---------- Supplied data

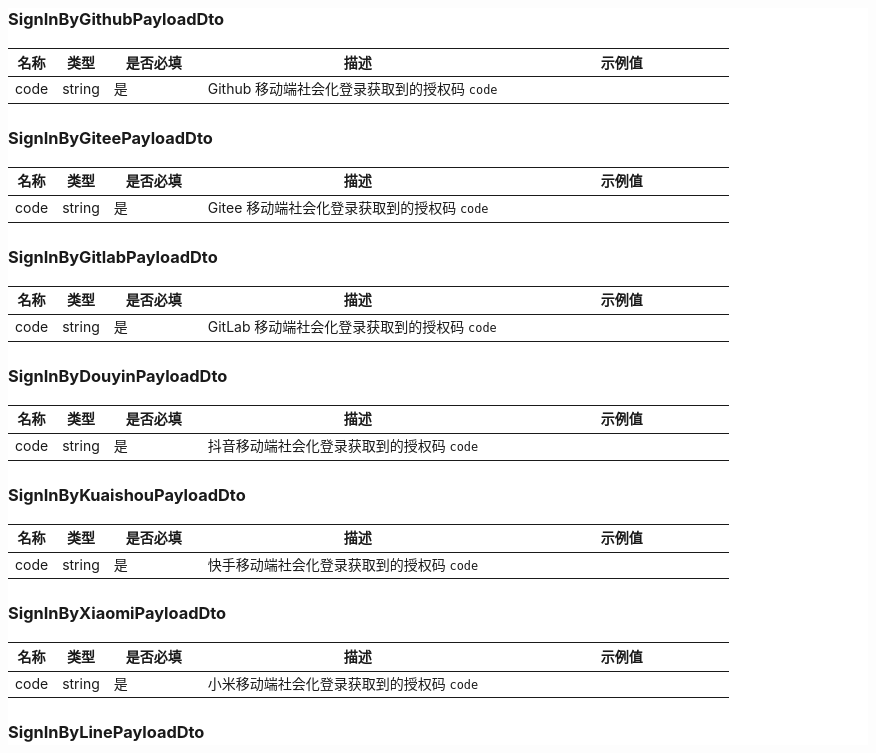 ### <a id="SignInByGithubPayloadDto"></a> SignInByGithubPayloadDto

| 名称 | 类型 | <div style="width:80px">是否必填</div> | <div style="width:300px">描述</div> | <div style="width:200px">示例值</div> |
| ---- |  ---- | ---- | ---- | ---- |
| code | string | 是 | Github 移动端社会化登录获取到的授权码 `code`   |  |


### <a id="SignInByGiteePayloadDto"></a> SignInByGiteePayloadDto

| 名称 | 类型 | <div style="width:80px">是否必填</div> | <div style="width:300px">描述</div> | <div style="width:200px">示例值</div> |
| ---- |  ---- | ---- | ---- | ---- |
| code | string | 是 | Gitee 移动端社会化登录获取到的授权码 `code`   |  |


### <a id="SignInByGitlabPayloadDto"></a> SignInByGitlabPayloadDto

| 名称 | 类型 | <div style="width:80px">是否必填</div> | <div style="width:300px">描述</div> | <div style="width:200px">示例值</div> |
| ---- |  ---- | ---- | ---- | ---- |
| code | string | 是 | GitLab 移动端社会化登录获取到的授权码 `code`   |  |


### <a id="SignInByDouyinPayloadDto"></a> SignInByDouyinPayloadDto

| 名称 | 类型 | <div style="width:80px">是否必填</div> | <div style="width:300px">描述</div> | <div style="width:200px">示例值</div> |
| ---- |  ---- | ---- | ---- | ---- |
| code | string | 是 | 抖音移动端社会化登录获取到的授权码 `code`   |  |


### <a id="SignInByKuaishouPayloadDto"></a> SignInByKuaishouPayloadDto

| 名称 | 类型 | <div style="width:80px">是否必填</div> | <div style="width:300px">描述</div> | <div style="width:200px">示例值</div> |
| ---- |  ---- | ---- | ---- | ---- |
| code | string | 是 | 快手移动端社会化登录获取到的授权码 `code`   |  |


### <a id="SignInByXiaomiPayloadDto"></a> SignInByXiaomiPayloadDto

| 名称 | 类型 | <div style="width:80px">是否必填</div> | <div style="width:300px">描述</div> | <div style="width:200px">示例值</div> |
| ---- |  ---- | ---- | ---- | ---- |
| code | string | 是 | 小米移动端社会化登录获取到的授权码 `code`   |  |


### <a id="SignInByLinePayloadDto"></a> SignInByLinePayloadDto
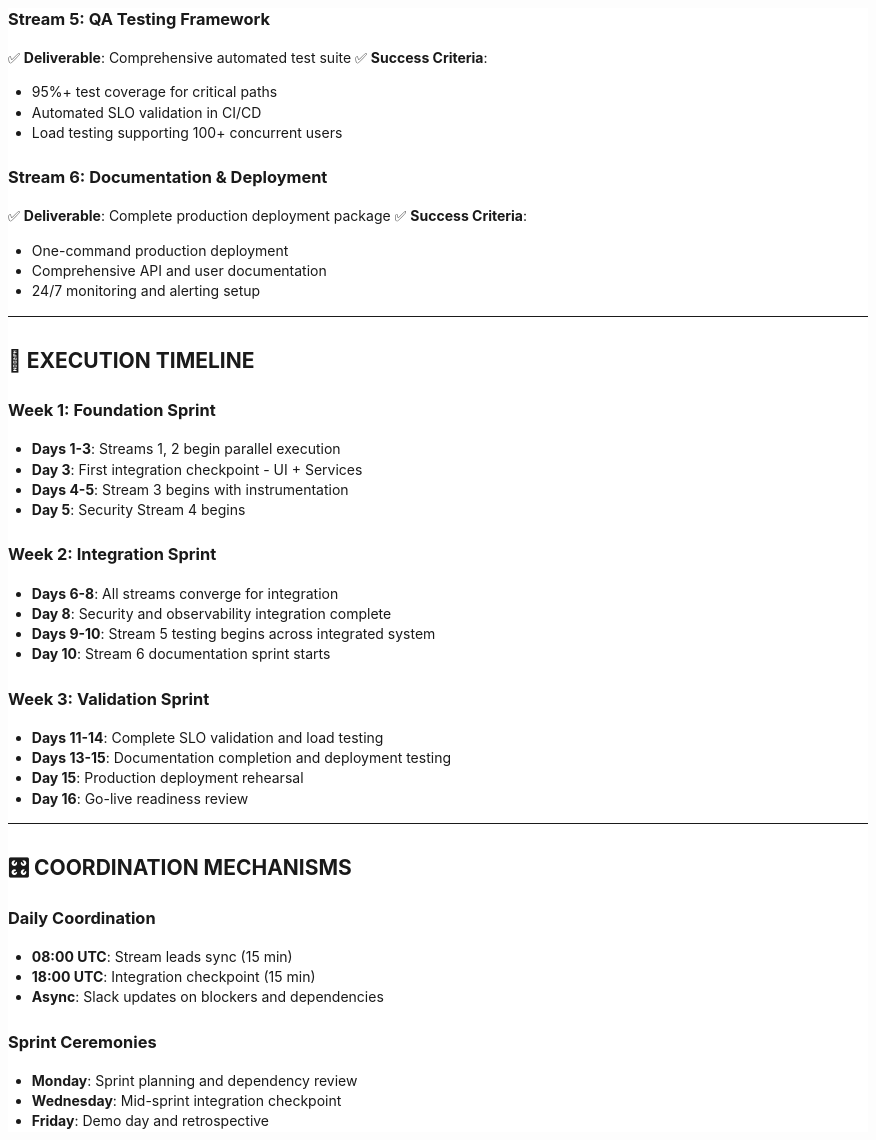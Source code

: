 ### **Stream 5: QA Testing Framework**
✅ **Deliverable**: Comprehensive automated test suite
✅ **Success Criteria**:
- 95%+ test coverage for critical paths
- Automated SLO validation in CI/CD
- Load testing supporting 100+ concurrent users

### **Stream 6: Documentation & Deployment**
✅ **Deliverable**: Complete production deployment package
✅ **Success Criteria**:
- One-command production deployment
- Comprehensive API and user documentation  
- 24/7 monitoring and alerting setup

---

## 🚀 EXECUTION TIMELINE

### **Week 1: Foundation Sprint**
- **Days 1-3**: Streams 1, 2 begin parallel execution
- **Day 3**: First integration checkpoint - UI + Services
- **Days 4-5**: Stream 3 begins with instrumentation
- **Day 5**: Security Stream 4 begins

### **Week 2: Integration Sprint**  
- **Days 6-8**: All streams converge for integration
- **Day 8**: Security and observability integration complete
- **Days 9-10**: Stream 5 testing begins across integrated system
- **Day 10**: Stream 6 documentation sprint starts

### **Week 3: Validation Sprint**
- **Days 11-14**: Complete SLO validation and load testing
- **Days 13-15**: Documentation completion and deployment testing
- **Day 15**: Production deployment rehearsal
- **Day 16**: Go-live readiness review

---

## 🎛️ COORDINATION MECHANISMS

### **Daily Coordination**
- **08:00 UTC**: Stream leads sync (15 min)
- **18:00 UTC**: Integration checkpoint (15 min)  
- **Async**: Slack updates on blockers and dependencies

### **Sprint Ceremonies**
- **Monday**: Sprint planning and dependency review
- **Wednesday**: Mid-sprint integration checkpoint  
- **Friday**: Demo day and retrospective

--------------------

== What you are asked to do ==
Could you restate, word for word, the lines above from the one with "- **Day 10**: Stream" to the one with "- **Wednesday**: Mid-sprint", both included?

== Task answer ==
- **Day 10**: Stream 6 documentation sprint starts

### **Week 3: Validation Sprint**
- **Days 11-14**: Complete SLO validation and load testing
- **Days 13-15**: Documentation completion and deployment testing
- **Day 15**: Production deployment rehearsal
- **Day 16**: Go-live readiness review

---

## 🎛️ COORDINATION MECHANISMS

### **Daily Coordination**
- **08:00 UTC**: Stream leads sync (15 min)
- **18:00 UTC**: Integration checkpoint (15 min)  
- **Async**: Slack updates on blockers and dependencies

### **Sprint Ceremonies**
- **Monday**: Sprint planning and dependency review
- **Wednesday**: Mid-sprint integration checkpoint  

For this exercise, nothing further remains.